[ACTIVITY]:
Going from the line that contains "This is a basic" down to the last line in the listing below, reproduce every line exactly and include no others.

[PROVIDED RECORDS]:
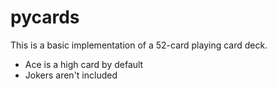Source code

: # pycards

This is a basic implementation of a 52-card playing card deck.

* Ace is a high card by default
* Jokers aren't included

[ANSWER FOR THIS EXERCISE]:
This is a basic implementation of a 52-card playing card deck.

* Ace is a high card by default
* Jokers aren't included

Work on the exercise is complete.